出生前診断(NIPT・確定検査・遺伝カウンセリング)においては、 検査結果の数値そのものだけでなく、 「結果をどう受け止め、どう生きるか」までを医療の責任と捉え、 一貫した遺伝カウンセリングと医学的支援を行っています。

ハイティーンの時期にベルギーで過ごし、 日本人として異文化の中で生活した経験があります。 価値観や宗教観、医療への向き合い方が国や文化によって異なることを体感しました。 この経験は現在の診療においても、 「医学的に正しいこと」と「その人にとって受け止められること」の両立を考える姿勢の基盤となっています。

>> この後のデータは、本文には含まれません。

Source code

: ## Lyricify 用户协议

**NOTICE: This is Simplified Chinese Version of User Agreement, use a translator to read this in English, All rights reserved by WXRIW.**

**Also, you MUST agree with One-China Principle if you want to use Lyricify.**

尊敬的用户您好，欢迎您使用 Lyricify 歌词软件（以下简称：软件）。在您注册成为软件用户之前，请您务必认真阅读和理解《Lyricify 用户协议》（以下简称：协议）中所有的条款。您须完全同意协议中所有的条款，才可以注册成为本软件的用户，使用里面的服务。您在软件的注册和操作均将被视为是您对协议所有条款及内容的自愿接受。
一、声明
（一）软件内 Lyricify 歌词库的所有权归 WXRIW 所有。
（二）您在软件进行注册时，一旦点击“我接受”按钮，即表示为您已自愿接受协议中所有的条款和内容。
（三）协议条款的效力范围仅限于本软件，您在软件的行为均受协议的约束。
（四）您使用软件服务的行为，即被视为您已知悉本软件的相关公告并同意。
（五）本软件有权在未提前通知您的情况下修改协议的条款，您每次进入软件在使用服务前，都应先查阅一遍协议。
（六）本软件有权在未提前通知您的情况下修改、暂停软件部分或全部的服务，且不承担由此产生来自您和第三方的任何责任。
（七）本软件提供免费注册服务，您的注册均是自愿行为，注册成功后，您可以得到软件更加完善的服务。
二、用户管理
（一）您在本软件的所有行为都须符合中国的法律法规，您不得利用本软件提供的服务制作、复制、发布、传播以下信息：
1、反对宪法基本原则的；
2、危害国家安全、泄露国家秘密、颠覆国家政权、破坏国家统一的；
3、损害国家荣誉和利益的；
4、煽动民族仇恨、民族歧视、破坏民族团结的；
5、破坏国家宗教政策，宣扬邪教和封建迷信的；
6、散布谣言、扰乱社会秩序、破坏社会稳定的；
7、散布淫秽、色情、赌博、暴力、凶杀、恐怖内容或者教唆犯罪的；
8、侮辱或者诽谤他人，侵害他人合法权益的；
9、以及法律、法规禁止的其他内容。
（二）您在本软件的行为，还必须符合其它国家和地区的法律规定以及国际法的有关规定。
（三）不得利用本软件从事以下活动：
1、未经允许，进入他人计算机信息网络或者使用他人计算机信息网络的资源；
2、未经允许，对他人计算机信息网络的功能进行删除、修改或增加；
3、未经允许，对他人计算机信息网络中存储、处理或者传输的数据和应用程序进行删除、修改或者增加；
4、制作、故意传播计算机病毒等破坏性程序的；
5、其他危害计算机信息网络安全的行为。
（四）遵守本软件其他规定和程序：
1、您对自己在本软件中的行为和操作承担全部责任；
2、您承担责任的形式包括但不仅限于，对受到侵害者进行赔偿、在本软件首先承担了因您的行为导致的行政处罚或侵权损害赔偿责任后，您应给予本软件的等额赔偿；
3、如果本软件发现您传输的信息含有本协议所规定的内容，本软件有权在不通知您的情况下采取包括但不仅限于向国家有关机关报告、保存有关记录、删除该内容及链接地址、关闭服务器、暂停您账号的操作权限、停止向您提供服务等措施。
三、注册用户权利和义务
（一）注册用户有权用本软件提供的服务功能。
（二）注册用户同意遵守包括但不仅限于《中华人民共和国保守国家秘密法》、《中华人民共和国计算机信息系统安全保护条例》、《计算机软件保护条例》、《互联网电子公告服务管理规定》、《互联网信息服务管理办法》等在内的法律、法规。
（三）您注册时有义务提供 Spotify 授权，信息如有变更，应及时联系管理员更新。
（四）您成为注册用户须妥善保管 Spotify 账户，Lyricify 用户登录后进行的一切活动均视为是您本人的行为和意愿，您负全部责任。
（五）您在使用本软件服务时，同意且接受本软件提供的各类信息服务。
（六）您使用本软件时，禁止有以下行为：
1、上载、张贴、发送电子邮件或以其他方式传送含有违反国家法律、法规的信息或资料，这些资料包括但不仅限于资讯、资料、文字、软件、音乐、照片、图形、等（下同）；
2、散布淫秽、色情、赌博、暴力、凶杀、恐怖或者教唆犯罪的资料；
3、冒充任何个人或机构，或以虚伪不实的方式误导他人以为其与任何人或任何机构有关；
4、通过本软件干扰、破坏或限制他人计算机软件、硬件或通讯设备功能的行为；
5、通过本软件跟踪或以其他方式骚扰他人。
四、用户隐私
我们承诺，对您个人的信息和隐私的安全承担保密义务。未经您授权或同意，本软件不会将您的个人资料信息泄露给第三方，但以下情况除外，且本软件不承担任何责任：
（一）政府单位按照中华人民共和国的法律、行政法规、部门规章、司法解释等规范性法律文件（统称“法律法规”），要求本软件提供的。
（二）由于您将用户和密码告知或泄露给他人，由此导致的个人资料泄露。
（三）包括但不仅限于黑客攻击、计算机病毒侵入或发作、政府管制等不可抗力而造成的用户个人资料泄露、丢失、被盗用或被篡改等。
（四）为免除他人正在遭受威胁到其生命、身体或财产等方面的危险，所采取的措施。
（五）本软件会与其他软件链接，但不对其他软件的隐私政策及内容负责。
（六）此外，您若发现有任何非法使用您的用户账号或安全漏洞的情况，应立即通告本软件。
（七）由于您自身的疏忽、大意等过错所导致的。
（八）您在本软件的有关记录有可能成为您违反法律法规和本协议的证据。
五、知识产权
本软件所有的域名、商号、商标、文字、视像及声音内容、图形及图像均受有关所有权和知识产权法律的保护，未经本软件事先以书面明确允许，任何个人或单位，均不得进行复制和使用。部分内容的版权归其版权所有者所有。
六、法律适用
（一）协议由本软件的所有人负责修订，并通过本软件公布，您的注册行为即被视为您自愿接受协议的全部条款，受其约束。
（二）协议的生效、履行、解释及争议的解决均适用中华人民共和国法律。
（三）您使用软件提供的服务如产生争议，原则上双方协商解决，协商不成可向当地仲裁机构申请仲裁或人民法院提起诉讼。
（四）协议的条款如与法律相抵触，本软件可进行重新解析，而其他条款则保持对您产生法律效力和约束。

また、初めての妊娠・出産で一卵性双生児を妊娠し、 36週6日で一人を死産した経験があります。 その出来事は、妊娠・出産が女性の心身に与える影響の大きさ、 そして「トラウマ」となり得る体験の重みを深く考える契機となりました。 現在は、女性を妊娠・出産のトラウマから守る医療を使命の一つとし、 出生前診断や遺伝カウンセリングに取り組んでいます。

出生前診断は単なる検査ではなく、 家族の未来に関わる重要な意思決定です。 年齢や統計だけで判断するのではなく、 医学的根拠と心理的支援の両面から、 ご家族が後悔の少ない選択をできるよう伴走することを大切にしています。

日本人類遺伝学会認定 臨床遺伝専門医/日本内科学会認定 総合内科専門医/ 日本臨床腫瘍学会認定 がん薬物療法専門医。 2025年には APAC地域における出生前検査分野のリーダーとして国際的評価を受け、 複数の海外メディア・専門誌で特集掲載されました。